═════ DATA FOR REVIEW

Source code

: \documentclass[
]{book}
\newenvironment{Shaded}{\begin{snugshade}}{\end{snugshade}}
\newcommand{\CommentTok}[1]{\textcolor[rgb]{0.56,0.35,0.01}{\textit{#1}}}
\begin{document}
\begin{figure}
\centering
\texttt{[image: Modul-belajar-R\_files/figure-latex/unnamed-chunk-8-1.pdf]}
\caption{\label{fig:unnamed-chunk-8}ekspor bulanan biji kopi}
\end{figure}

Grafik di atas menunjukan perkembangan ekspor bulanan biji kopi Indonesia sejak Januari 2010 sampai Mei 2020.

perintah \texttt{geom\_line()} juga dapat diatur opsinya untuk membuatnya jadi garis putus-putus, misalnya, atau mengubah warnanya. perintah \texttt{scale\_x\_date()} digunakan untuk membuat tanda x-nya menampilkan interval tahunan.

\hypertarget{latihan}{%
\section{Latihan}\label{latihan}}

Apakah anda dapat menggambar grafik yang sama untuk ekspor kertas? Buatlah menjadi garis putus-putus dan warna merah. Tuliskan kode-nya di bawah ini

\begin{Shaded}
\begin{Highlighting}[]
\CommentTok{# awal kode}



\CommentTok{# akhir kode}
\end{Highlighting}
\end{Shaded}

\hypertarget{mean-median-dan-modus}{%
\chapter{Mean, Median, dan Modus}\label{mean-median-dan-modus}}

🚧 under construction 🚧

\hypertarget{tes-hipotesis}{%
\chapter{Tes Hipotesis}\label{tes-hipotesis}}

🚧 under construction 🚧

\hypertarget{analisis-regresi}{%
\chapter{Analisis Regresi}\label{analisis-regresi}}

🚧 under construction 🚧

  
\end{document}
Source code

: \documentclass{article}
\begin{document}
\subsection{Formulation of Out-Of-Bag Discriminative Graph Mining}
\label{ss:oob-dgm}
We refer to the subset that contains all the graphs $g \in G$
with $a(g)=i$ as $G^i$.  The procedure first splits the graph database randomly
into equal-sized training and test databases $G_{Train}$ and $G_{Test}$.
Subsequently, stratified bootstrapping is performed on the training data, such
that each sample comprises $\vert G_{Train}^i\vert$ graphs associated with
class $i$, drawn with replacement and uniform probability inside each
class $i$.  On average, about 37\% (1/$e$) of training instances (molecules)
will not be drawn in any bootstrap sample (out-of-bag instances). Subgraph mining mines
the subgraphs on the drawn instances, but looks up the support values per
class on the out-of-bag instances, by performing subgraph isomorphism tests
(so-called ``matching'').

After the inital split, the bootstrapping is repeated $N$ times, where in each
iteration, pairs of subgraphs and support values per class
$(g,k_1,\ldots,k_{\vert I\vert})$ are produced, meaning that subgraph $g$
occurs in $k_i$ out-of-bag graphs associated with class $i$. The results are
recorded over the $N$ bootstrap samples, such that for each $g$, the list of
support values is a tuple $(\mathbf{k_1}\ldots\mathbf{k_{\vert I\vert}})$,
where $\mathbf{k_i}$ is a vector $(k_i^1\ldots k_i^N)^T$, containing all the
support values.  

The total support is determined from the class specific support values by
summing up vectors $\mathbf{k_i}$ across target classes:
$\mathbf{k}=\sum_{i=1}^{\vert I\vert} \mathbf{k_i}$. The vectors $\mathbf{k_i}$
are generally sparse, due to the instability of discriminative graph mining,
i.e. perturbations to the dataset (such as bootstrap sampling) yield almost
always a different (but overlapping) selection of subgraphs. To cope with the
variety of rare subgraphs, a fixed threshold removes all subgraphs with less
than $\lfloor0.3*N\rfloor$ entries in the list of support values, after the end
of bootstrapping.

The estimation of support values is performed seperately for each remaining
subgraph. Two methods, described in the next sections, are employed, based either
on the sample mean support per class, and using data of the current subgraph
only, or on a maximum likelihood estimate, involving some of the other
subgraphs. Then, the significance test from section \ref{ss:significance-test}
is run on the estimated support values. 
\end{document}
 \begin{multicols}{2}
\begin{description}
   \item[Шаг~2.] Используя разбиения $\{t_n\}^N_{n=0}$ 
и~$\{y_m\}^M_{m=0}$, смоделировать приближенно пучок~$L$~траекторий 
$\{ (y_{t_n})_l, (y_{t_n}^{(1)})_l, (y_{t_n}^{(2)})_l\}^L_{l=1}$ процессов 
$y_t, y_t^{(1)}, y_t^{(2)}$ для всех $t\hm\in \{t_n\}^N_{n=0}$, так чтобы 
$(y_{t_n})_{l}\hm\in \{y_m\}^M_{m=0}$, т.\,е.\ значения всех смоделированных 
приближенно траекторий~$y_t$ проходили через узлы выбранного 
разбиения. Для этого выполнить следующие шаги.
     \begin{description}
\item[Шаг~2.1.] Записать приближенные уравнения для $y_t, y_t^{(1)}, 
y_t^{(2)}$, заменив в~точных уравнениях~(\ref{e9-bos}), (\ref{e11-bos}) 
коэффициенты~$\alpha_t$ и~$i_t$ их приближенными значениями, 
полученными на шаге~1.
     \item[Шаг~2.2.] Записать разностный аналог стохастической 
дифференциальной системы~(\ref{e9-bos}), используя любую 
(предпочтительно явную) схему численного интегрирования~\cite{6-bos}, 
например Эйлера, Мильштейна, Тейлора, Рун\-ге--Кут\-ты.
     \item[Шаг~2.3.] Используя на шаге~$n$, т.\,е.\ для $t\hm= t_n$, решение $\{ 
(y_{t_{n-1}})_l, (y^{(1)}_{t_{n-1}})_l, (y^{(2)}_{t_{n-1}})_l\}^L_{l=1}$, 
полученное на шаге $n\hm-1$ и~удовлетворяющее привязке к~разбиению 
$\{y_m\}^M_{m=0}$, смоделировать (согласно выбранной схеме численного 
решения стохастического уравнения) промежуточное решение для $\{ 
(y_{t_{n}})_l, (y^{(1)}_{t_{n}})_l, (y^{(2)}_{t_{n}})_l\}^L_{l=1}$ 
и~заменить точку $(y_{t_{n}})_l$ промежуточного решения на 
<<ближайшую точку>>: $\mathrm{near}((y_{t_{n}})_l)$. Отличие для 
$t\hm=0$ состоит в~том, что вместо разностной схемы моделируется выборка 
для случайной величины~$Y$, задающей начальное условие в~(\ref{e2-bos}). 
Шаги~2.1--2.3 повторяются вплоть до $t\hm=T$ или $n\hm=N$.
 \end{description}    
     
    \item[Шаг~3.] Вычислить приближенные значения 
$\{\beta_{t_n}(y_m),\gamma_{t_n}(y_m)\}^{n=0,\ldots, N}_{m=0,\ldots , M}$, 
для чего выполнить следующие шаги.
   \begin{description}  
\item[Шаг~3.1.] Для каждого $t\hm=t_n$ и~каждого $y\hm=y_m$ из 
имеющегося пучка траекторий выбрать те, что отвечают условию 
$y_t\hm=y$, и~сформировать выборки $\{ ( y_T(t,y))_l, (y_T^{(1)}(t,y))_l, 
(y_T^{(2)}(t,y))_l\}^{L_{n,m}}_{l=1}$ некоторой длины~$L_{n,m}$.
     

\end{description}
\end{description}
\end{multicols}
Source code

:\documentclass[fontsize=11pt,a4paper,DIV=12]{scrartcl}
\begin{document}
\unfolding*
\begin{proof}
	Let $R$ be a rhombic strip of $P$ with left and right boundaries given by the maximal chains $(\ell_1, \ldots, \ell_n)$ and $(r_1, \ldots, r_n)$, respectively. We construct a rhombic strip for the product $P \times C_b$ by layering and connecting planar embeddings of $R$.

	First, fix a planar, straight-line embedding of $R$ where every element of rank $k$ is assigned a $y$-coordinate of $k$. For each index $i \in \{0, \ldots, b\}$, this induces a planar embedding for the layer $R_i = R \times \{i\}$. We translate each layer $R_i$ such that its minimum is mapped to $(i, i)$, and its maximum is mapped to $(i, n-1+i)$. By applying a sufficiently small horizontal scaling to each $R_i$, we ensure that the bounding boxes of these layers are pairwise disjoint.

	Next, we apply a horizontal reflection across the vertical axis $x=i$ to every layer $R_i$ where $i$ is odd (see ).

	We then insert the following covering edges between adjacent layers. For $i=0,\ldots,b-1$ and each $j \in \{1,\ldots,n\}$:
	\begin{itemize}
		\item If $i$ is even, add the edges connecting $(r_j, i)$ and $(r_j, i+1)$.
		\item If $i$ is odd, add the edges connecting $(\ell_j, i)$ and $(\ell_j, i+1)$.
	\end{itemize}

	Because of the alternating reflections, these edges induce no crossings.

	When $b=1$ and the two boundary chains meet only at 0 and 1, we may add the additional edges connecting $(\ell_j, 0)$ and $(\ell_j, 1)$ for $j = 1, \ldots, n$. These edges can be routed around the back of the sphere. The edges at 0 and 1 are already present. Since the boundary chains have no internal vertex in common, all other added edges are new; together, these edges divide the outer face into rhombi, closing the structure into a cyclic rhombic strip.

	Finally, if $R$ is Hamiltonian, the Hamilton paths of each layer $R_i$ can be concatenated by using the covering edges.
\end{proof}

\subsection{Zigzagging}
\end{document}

══════════

- [EXERCISE REQUIREMENTS]: Locate the lines above that hold the word "label". Show every one of them.

- [SOLUTION FOR THIS PROBLEM]:
\caption{\label{fig:unnamed-chunk-8}ekspor bulanan biji kopi}
\section{Latihan}\label{latihan}}
\chapter{Mean, Median, dan Modus}\label{mean-median-dan-modus}}
\chapter{Tes Hipotesis}\label{tes-hipotesis}}
\chapter{Analisis Regresi}\label{analisis-regresi}}
\label{ss:oob-dgm}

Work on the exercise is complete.